Our existing tax rate (of about 34%) is way too high compared to China at 25%, with a 10 to 20% rate for small scale enterprises. US offers 21%rate while it is even lower in Singapore at 17%.
Stagnating investments make the case for a cut in corporate tax rate compelling”, said the yet to be released Task Force on Direct Taxes steered by former Member Central Board of Direct Taxes Arbind Modi.
Presumably, the final report of the Direct Tax Code chaired by Modi’s successor Akhilesh Rajan pitched for lowering the rate to revive investments in the economy when growth is sputtering. Ideally, the government should have released the report in public domain.
Instead, it chose to announce a steep cut in the corporate tax rate – a big booster shot for the economy -- that took the industry and the markets by surprise.
The key highlights: Domestic firms can pay 22% corporate tax if they give up exemptions, and their effective tax rate would be 25.17% inclusive of cesses and surcharges. They would not have to pay the minimum alternate tax, originally introduced to bring zero tax companies under the net. The surcharge on capital gains tax would also go to give a fillip to the stock markets and lower the tax burden for retail investors and trusts that invest in listed equities.
Industry is relieved as the cut in corporate tax rate will leave more money in the hands of corporates, spur investment and expansion at a time when banks, saddled with non performing assets, are reluctant to lend to companies.
These measures are certainly bold: the RBI Governor Shaktikanta Das said so explicitly.
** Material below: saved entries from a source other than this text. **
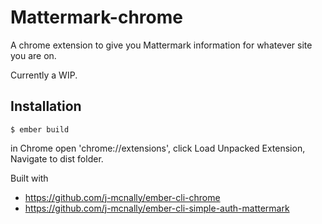 # Mattermark-chrome

A chrome extension to give you Mattermark information for whatever site you are on.

Currently a WIP.

## Installation

`$ ember build`

in Chrome open 'chrome://extensions', click Load Unpacked Extension, Navigate to dist folder.

Built with 
  - https://github.com/j-mcnally/ember-cli-chrome 
  - https://github.com/j-mcnally/ember-cli-simple-auth-mattermark


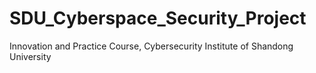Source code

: # SDU_Cyberspace_Security_Project
Innovation and Practice Course, Cybersecurity Institute of Shandong University
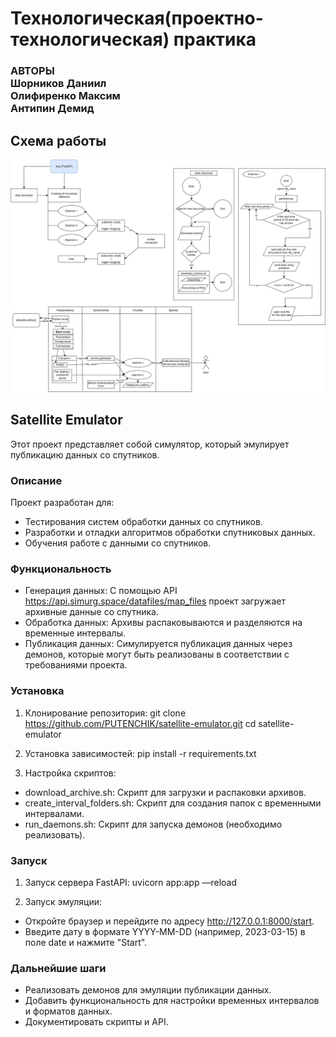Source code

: # Технологическая(проектно-технологическая) практика
### АВТОРЫ <br /> Шорников Даниил <br /> Олифиренко Максим <br /> Антипин Демид

## Схема работы

![Схема](images/scheme.svg)

## Satellite Emulator

Этот проект представляет собой симулятор, который эмулирует публикацию данных со спутников.

### Описание

Проект разработан для:

- Тестирования систем обработки данных со спутников.
- Разработки и отладки алгоритмов обработки спутниковых данных.
- Обучения работе с данными со спутников.

### Функциональность

- Генерация данных: С помощью API https://api.simurg.space/datafiles/map_files проект загружает архивные данные со спутника.
- Обработка данных: Архивы распаковываются и разделяются на временные интервалы.
- Публикация данных: Симулируется публикация данных через демонов, которые могут быть реализованы в соответствии с требованиями проекта.

### Установка

1. Клонирование репозитория:
git clone https://github.com/PUTENCHIK/satellite-emulator.git
cd satellite-emulator


2. Установка зависимостей:
pip install -r requirements.txt


3. Настройка скриптов:
- download_archive.sh: Скрипт для загрузки и распаковки архивов.
- create_interval_folders.sh: Скрипт для создания папок с временными интервалами.
- run_daemons.sh: Скрипт для запуска демонов (необходимо реализовать).

### Запуск

1. Запуск сервера FastAPI:
uvicorn app:app —reload


2. Запуск эмуляции:
- Откройте браузер и перейдите по адресу http://127.0.0.1:8000/start.
- Введите дату в формате YYYY-MM-DD (например, 2023-03-15) в поле date и нажмите "Start".

### Дальнейшие шаги

- Реализовать демонов для эмуляции публикации данных.
- Добавить функциональность для настройки временных интервалов и форматов данных.
- Документировать скрипты и API.

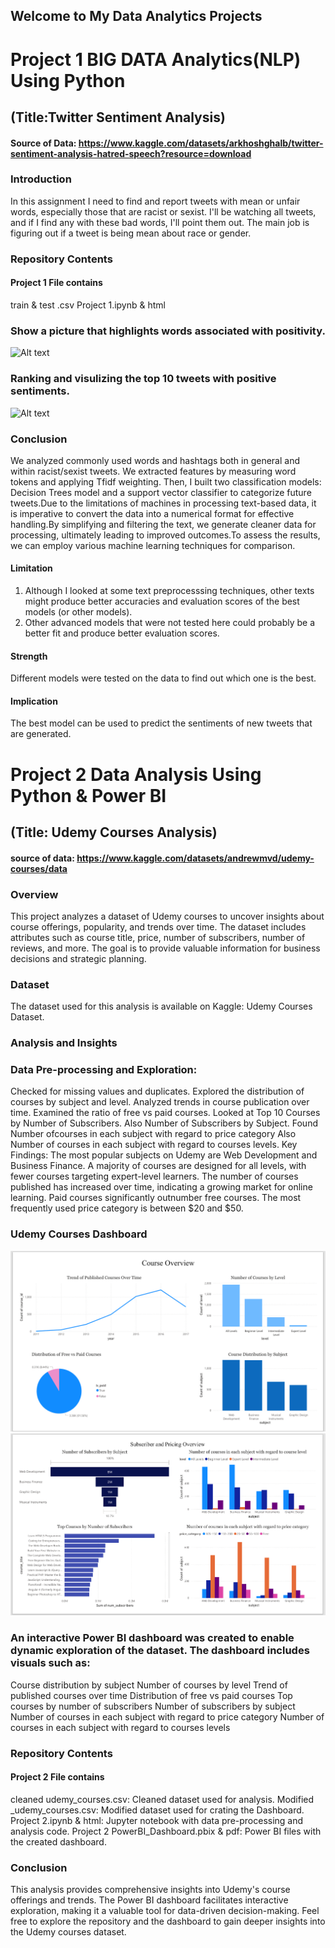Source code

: ## Welcome to My Data Analytics Projects
# Project 1  BIG DATA Analytics(NLP) Using Python
## (Title:Twitter Sentiment Analysis)
 #### Source of Data: https://www.kaggle.com/datasets/arkhoshghalb/twitter-sentiment-analysis-hatred-speech?resource=download
### Introduction

 In this assignment I need to find and report tweets with mean or unfair words, especially those that are racist or sexist. I'll be watching all tweets, and if I find any with these bad words, I'll point them out. The main job is figuring out if a tweet is being mean about race or gender.
### Repository Contents
#### Project 1 File contains
train & test .csv
Project 1.ipynb & html

### Show a picture that highlights words associated with positivity.
![Alt text](https://github.com/Almagboul/Project/blob/main/Poitivity.png)

### Ranking and visulizing the top 10 tweets with positive sentiments.
![Alt text](https://github.com/Almagboul/Project/blob/main/posi.png)

  

### Conclusion
 We analyzed commonly used words and hashtags both in general and within racist/sexist tweets. We extracted features by measuring word tokens and applying Tfidf weighting. Then, I built two classification models: Decision Trees model and a support vector classifier to categorize future tweets.Due to the limitations of machines in processing text-based data, it is imperative to convert the data into a numerical format for effective handling.By simplifying and filtering the text, we generate cleaner data for processing, ultimately leading to improved outcomes.To assess the results, we can employ various machine learning techniques for comparison.
#### Limitation
1. Although I looked at some text preprocesssing techniques, other texts might produce better accuracies and evaluation scores of the best models (or other models).
2. Other advanced models that were not tested here could probably be a better fit and produce better evaluation scores.
#### Strength
 Different models were tested on the data to find out which one is the best.
#### Implication
 The best model can be used to predict the sentiments of new tweets that are generated.




# Project 2 Data Analysis Using Python & Power BI
## (Title: Udemy Courses Analysis)
#### source of data: https://www.kaggle.com/datasets/andrewmvd/udemy-courses/data

### Overview
This project analyzes a dataset of Udemy courses to uncover insights about course offerings, popularity, and trends over time. The dataset includes attributes such as course title, price, number of subscribers, number of reviews, and more. The goal is to provide valuable information for business decisions and strategic planning.
### Dataset
The dataset used for this analysis is available on Kaggle: Udemy Courses Dataset.
### Analysis and Insights
### Data Pre-processing and Exploration:
Checked for missing values and duplicates.
Explored the distribution of courses by subject and level.
Analyzed trends in course publication over time.
Examined the ratio of free vs paid courses.
Looked at Top 10 Courses by Number of Subscribers.
Also Number of Subscribers by Subject.
Found Number ofcourses in each subject with regard to price category
Also Number of courses in each subject with regard to courses levels.
Key Findings:
The most popular subjects on Udemy are Web Development and Business Finance.
A majority of courses are designed for all levels, with fewer courses targeting expert-level learners.
The number of courses published has increased over time, indicating a growing market for online learning.
Paid courses significantly outnumber free courses.
The most frequently used price category is between $20 and $50.
### Udemy Courses Dashboard

![Alt text](https://github.com/Almagboul/Projects/blob/main/photo/osm%201.png)
![Alt text](https://github.com/Almagboul/Projects/blob/main/photo/osm%202.png)

### An interactive Power BI dashboard was created to enable dynamic exploration of the dataset. The dashboard includes visuals such as:
Course distribution by subject
Number of courses by level
Trend of published courses over time
Distribution of free vs paid courses
Top courses by number of subscribers
Number of subscribers by subject
Number of courses in each subject with regard to price category
Number of courses in each subject with regard to courses levels
### Repository Contents
#### Project 2 File contains
cleaned udemy_courses.csv: Cleaned dataset used for analysis.
Modified _udemy_courses.csv: Modified dataset used for crating the Dashboard.
Project 2.ipynb & html: Jupyter notebook with data pre-processing and analysis code.
Project 2 PowerBI_Dashboard.pbix & pdf: Power BI files with the created dashboard.

### Conclusion
This analysis provides comprehensive insights into Udemy's course offerings and trends. The Power BI dashboard facilitates interactive exploration, making it a valuable tool for data-driven decision-making.
Feel free to explore the repository and the dashboard to gain deeper insights into the Udemy courses dataset.


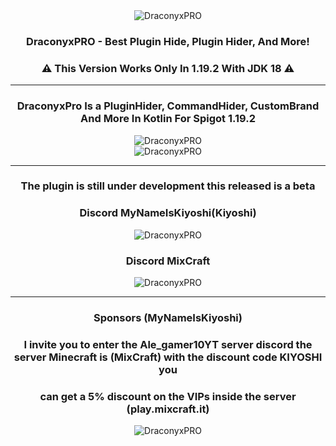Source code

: <div align="center">
 <img src="https://i.imgur.com/udK3Dvr.png" alt="DraconyxPRO">
</div>
<div align="center"><h3>DraconyxPRO - Best Plugin Hide, Plugin Hider, And More!</h3>
<h3>⚠ This Version Works Only In 1.19.2 With JDK 18 ⚠</h3>
</div>

---

<div align="center">
<h3>DraconyxPro Is a PluginHider, CommandHider, CustomBrand And More In Kotlin For Spigot 1.19.2</h3>
</div>
<div align="center">
 <img src="https://i.imgur.com/ZTjVoQL.png" alt="DraconyxPRO">
</div>
<div align="center">
 <img src="https://i.imgur.com/mSrBe6L.png" alt="DraconyxPRO">
</div>

---

<div align="center">
<h3>The plugin is still under development this released is a beta</h3>
<h3>Discord MyNameIsKiyoshi(Kiyoshi)</h3>
</div>

<div align="center">
 <img src="https://i.imgur.com/HEkjwKp.gif" alt="DraconyxPRO">
</div>

<div align="center">
<h3>Discord MixCraft</h3>
</div>
<div align="center">
 <img src="https://i.imgur.com/qCyVFen.png" alt="DraconyxPRO">
</div>

---


<div align="center">
<h3>Sponsors (MyNameIsKiyoshi)</h3>
<h3>I invite you to enter the Ale_gamer10YT server discord the server Minecraft is (MixCraft) with the discount code KIYOSHI you </h3>
<h3>can get a 5% discount on the VIPs inside the server (play.mixcraft.it)</h3>
</div>
<div align="center">
 <img src="https://i.imgur.com/DBcaoM7.png" alt="DraconyxPRO">
</div>
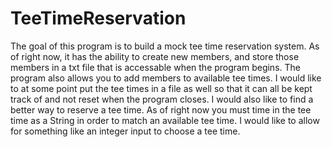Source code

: # TeeTimeReservation
The goal of this program is to build a mock tee time reservation system. As of right now, it has the ability to create new members, and store those members in a txt file that is accessable when the program begins. 
The program also allows you to add members to available tee times.  I would like to at some point put the tee times in a file as well so that it can all be kept track of and not reset when the program closes.
I would also like to find a better way to reserve a tee time. As of right now you must time in the tee time as a String in order to match an available tee time. I would like to allow for something like an integer input to choose
a tee time.
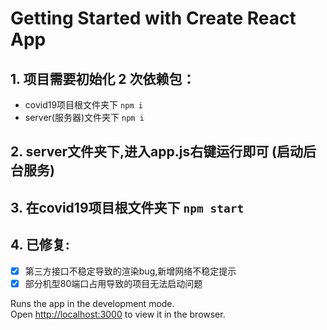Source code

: # Getting Started with Create React App

## 1. 项目需要初始化 2 次依赖包：
   - covid19项目根文件夹下 `npm i`
   - server(服务器)文件夹下  `npm i`

   
## 2. server文件夹下,进入app.js右键运行即可 (启动后台服务)

## 3. 在covid19项目根文件夹下 `npm start`

## 4. 已修复:
- [x] 第三方接口不稳定导致的渲染bug,新增网络不稳定提示
- [x] 部分机型80端口占用导致的项目无法启动问题

Runs the app in the development mode.\
Open [http://localhost:3000](http://localhost:3000) to view it in the browser.

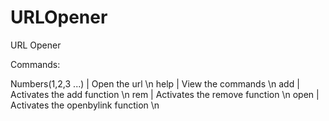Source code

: # URLOpener
 URL Opener
  

Commands:

Numbers(1,2,3 ...) | Open the url \n
help               | View the commands \n
add                | Activates the add function \n
rem                | Activates the remove function \n
open               | Activates the openbylink function \n
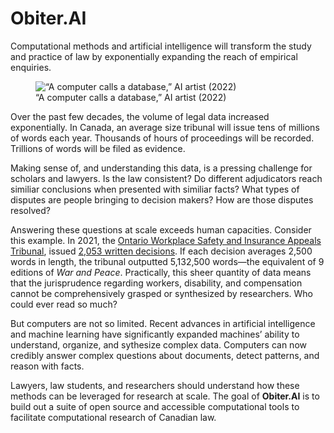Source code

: Obiter.AI
================

<!-- WARNING: THIS FILE WAS AUTOGENERATED! DO NOT EDIT! -->

Computational methods and artificial intelligence will transform the
study and practice of law by exponentially expanding the reach of
empirical enquiries.

<div class="column-margin">

<figure>
<img src="images/computer_calls.jpg"
data-fig-alt="&quot;Computer calls a database,&quot; AI artist (2022)"
alt="“A computer calls a database,” AI artist (2022)" />
<figcaption aria-hidden="true">“A computer calls a database,” AI artist
(2022)</figcaption>
</figure>

</div>

Over the past few decades, the volume of legal data increased
exponentially. In Canada, an average size tribunal will issue tens of
millions of words each year. Thousands of hours of proceedings will be
recorded. Trillions of words will be filed as evidence.

Making sense of, and understanding this data, is a pressing challenge
for scholars and lawyers. Is the law consistent? Do different
adjudicators reach similiar conclusions when presented with similiar
facts? What types of disputes are people bringing to decision makers?
How are those disputes resolved?

Answering these questions at scale exceeds human capacities. Consider
this example. In 2021, the [Ontario Workplace Safety and Insurance
Appeals Tribunal](https://www.wsiat.on.ca/en/home/announcements.html),
issued [2,053 written
decisions](https://www.canlii.org/en/on/onwsiat/nav/date/2021/). If each
decision averages 2,500 words in length, the tribunal outputted
5,132,500 words—the equivalent of 9 editions of *War and Peace*.
Practically, this sheer quantity of data means that the jurisprudence
regarding workers, disability, and compensation cannot be
comprehensively grasped or synthesized by researchers. Who could ever
read so much?

But computers are not so limited. Recent advances in artificial
intelligence and machine learning have significantly expanded machines’
ability to understand, organize, and sythesize complex data. Computers
can now credibly answer complex questions about documents, detect
patterns, and reason with facts.

Lawyers, law students, and researchers should understand how these
methods can be leveraged for research at scale. The goal of
**Obiter.AI** is to build out a suite of open source and accessible
computational tools to facilitate computational research of Canadian
law.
In hindsight, should’nt the government have gone ahead with the in this year’s Budget? But it will now issue an Ordinance to make changes in the income tax law that has to be later on approved by Parliament. Surely, Ordinance is not the best route to change laws that need to be debated in Parliament.
What is welcome though is the decision to do away with exemptions of any kind. Arbind Modis report offers useful insights: For many decades, the tax base has been eroded through a steadily escalating range of exemptions. India drew a programme in 1985 to phase out tax incentives. In 1990, most business-related tax incentives were withdrawn along-with a cut in the corporate tax rate. However, soon thereafter, in the wake of liberalization, many of those incentives found their way back in the statute.
After the enactment of the FRBM Act, 2003, there was growing support for phasing out the various tax incentives. Finally, in 2016, the government announced a program for grandfathering of all business related tax incentives alongwith a cut in the corporate tax rate. With this, the exercise to broaden the corporate tax base seems to have been completed. The full impact in terms of revenue will be felt only after 2027. Simply put, most exemptions have already been grandfathered.
The Modi panel debated the pros and cons of the minimum alternate tax .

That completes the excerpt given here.